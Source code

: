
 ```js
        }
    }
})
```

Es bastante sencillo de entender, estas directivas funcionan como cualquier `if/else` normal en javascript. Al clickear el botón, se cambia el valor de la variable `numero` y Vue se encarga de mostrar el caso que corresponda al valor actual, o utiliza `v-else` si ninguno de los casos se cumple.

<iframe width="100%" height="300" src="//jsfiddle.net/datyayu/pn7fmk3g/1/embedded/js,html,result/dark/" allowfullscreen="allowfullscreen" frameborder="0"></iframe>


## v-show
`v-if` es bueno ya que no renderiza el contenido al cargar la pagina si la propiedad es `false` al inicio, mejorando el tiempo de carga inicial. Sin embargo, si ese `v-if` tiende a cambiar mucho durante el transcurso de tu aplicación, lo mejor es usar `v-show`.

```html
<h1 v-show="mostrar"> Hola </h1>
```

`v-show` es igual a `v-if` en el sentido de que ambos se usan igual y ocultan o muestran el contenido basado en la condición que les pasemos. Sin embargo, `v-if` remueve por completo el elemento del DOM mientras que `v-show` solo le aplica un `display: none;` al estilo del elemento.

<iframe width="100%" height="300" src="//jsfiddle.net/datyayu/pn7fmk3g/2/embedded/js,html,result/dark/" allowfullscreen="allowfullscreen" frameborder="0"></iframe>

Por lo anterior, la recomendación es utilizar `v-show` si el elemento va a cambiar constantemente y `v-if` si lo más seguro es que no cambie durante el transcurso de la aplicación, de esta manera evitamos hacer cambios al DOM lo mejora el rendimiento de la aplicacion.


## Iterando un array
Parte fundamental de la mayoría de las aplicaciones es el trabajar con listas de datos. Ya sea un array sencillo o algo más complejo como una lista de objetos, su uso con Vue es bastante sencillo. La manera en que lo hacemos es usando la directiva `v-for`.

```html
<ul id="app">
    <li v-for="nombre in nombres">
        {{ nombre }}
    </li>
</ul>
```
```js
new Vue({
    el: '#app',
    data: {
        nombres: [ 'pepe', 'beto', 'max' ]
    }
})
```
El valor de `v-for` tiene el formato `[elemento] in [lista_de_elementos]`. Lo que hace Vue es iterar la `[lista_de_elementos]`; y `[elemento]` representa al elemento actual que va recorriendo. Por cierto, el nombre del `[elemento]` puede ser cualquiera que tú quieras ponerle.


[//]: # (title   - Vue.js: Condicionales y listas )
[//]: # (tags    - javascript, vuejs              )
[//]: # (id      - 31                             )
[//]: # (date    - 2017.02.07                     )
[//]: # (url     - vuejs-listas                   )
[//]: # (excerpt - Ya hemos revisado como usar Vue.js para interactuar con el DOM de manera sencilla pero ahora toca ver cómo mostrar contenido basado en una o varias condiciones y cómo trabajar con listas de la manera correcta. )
----------------------------------------
**WORK REQUEST:**
Search the listing for the string "transcurso". Copy each line where it is found.

**RESULT FOR THIS EXERCISE:**
`v-if` es bueno ya que no renderiza el contenido al cargar la pagina si la propiedad es `false` al inicio, mejorando el tiempo de carga inicial. Sin embargo, si ese `v-if` tiende a cambiar mucho durante el transcurso de tu aplicación, lo mejor es usar `v-show`.
Por lo anterior, la recomendación es utilizar `v-show` si el elemento va a cambiar constantemente y `v-if` si lo más seguro es que no cambie durante el transcurso de la aplicación, de esta manera evitamos hacer cambios al DOM lo mejora el rendimiento de la aplicacion.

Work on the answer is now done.